Source material START
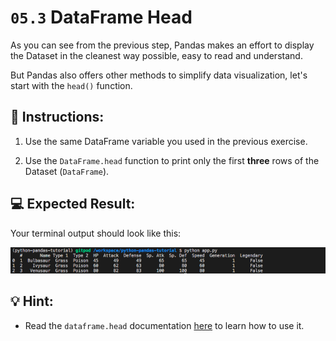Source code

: # `05.3` DataFrame Head 

As you can see from the previous step, Pandas makes an effort to display the Dataset in the cleanest way possible, easy to read and understand.

But Pandas also offers other methods to simplify data visualization, let's start with the `head()` function.

## 📝 Instructions:

1. Use the same DataFrame variable you used in the previous exercise.

2. Use the `DataFrame.head` function to print only the first **three** rows of the Dataset (`DataFrame`).


## 💻 Expected Result:

Your terminal output should look like this:

![Expected result](../../assets/dataframe-head.png)

## 💡 Hint: 

+ Read the `dataframe.head` documentation [here](https://pandas.pydata.org/docs/reference/api/pandas.DataFrame.head.html#pandas-dataframe-head) to learn how to use it.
Source material END
- _Task to complete_
In the entries above, find the line with "1. Use the same", then retype it and every line after it exactly.

- _Written response_
1. Use the same DataFrame variable you used in the previous exercise.

2. Use the `DataFrame.head` function to print only the first **three** rows of the Dataset (`DataFrame`).


## 💻 Expected Result:

Your terminal output should look like this:

![Expected result](../../assets/dataframe-head.png)

## 💡 Hint: 

+ Read the `dataframe.head` documentation [here](https://pandas.pydata.org/docs/reference/api/pandas.DataFrame.head.html#pandas-dataframe-head) to learn how to use it.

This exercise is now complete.